See also Jones v. State at 400 A. 2d 4.

Indeed, recent scholarship has pointed up the fallacy and the inherent confusion in referring to issues such as that now before us as questions of “waiver.” Careful academic analysis, and the Supreme Court decisions on which it is based, distinguish between waiver, on the one hand, and “procedural default” or “procedural forfeiture,” on the other hand. See generally Westen, Away from Waiver: A Rationale for the Forfeiture of Constitutional Rights in Criminal Procedure, 75 Mich.L.Rev. 1214 (1977); Spritzer, Criminal Waiver, Procedural Default and the Burger Court, 126 U. of Pa.L.Rev. 473 (1978); Hill, The Forfeiture of Constitutional Rights in Criminal Cases, 78 Colum. L.Rev. 1050 (1978). As Westen, supra, points out at 1214:

“[A] defendant can lose his constitutional defenses not only by waiving them, but also by ‘forfeiting’ them. The significant difference between waiver and forfeiture is that a defendant can forfeit his defenses without ever having made a deliberate, informed decision to relinquish them, and without ever having been in a position to make a cost-free decision to assert them. Unlike waiver, forfeiture occurs by operation of law without regard to the defendant’s state of mind.”

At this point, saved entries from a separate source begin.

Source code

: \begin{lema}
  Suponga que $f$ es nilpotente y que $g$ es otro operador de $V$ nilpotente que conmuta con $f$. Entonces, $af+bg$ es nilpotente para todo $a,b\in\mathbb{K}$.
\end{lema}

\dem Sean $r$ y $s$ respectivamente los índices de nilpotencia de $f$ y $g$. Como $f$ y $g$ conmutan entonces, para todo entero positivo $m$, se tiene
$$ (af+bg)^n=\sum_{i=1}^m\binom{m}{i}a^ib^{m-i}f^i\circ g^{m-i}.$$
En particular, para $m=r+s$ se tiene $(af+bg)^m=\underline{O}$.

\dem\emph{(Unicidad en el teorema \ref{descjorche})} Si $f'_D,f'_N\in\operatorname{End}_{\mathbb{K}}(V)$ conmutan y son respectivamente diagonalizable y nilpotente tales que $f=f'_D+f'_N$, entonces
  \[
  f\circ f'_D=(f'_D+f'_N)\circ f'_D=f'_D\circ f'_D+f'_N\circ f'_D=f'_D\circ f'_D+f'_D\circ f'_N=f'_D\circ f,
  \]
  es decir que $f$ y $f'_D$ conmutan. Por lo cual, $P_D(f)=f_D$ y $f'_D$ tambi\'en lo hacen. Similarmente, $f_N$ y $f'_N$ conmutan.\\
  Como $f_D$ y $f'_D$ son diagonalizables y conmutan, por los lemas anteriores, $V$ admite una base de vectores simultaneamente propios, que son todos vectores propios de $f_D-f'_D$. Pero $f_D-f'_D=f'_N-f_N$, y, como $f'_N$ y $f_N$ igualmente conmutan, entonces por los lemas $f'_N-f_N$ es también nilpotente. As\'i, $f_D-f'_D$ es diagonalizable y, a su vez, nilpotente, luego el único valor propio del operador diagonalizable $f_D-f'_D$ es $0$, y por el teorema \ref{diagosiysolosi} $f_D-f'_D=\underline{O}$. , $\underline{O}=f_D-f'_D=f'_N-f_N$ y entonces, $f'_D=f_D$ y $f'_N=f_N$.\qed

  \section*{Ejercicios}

Even with respect to the most basic of constitutional rights, the Supreme Court has not been averse to declaring these rights forfeit when the procedural requirements for raising them have not been satisfied. In Davis v. United States, 411 U. S. 233, 93 S. Ct. 1577, 36 L.Ed.2d 216 (1973), the Supreme Court refused to allow the federal courts even to consider the question of whether a defendant had been deprived of his right to a grand jury free of systematic exclusion on racial grounds. The Court ruled that under the provision of Rule 12 (b) (2) of the Federal Rules of Criminal Procedure, a motion “based on defects in the institution of the prosecution or in the indictment” may be raised only before trial and that the failure to raise such motion in timely fashion “constitutes a waiver thereof.” In Kohr v. State, supra, Judge Liss pointed out how Maryland Rule 736 was modeled upon Rule 12 of the Federal Rules of Criminal Procedure. The Supreme Court upheld the right of the states to promulgate similar rules of procedure and to insist that defendants follow them at the risk of seeing even constitutional claims declared forfeit in Francis v. Henderson, 425 U. S. 536, 96 S. Ct. 1708, 48 L.Ed.2d 149 (1976). See also Michel v. Louisiana, 350 U. S. 91, 76 S. Ct. 158, 100 L. Ed. 83 (1955).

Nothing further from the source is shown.